Von Mike Händler 27.02.2018, 11:00
Der Olympia-Vierer-Bob „DDR I“ von Meinhard Nehmer steht im Zeitgeschichtlichen Forum in Leipzig.
Der Olympia-Vierer-Bob „DDR I“ von Meinhard Nehmer steht im Zeitgeschichtlichen Forum in Leipzig. dpa

Leipzig - Bunte Eierbecher in Hühnerform, eine Schreibmaschine namens „Erika“ und der Vierer-Bob, in dem Pilot Meinhard Nehmer 1980 zum Olympiasieg in Lake Placid fuhr – das sind Relikte der neuen Ausstellung „Alles nach Plan? Formgestaltung in der DDR“ in Leipzig.

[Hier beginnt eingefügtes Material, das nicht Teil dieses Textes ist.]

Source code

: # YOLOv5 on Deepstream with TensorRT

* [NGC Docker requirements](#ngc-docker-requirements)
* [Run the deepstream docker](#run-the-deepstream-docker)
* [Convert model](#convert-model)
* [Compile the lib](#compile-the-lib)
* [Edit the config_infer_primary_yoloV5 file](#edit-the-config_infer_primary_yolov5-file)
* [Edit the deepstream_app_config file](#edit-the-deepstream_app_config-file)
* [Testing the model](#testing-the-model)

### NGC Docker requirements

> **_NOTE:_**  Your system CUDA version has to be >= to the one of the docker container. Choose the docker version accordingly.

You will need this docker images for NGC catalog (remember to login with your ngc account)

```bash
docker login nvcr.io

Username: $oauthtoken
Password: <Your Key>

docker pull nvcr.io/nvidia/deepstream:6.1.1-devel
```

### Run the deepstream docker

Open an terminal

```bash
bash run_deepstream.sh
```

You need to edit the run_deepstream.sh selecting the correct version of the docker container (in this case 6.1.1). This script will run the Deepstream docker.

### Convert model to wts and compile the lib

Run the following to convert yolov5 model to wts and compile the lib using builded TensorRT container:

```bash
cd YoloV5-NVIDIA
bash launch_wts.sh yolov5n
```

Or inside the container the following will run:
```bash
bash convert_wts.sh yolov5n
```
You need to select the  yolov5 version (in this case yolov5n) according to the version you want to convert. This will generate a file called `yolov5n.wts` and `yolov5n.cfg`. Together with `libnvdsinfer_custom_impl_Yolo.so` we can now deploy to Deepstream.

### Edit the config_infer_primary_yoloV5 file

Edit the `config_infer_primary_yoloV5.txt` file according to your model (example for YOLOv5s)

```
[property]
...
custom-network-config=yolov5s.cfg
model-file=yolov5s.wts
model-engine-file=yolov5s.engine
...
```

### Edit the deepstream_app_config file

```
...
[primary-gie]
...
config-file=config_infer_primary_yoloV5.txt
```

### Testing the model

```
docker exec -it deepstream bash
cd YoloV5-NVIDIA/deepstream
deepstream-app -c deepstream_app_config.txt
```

Wie waren die Bedingungen für den Berufsstand Formgestalter in der DDR und welchem Wandel unterlag er? Diesen Fragen gehen die Aussteller im Zeitgeschichtlichen Forum nach.

Insgesamt können sich Besucher mehr als 300 Exponate in sechs Ausstellungs-Räumen ansehen: „Diejenigen, die in der DDR groß geworden sind, werden sich erinnern“, sagt Ausstellungsdirektor Jürgen Reiche.

Ziel der DDR-Produkte: Langlebigkeit

„Formgestaltung“ klingt nach einem ungewöhnlichen und antiquierten Begriff. Projektleiterin Dorothea Kraus erklärt, dass die Formgestaltung im Duktus der DDR einem langlebigen Zweck dienen sollte.

Von „Design“ sei nicht gesprochen worden, denn das sei nur etwas Kurzlebiges, das der Mode unterläge. Oder wie es die SED ausdrückte: „westlich-dekadent“. Daran schließt sich die Frage an, ob es überhaupt ein typisches DDR-Design gegeben habe. Ausstellungsdirektor Jürgen Reiche verneint das genauso wie Zeitzeugen, die in Videosequenzen zu Wort kommen.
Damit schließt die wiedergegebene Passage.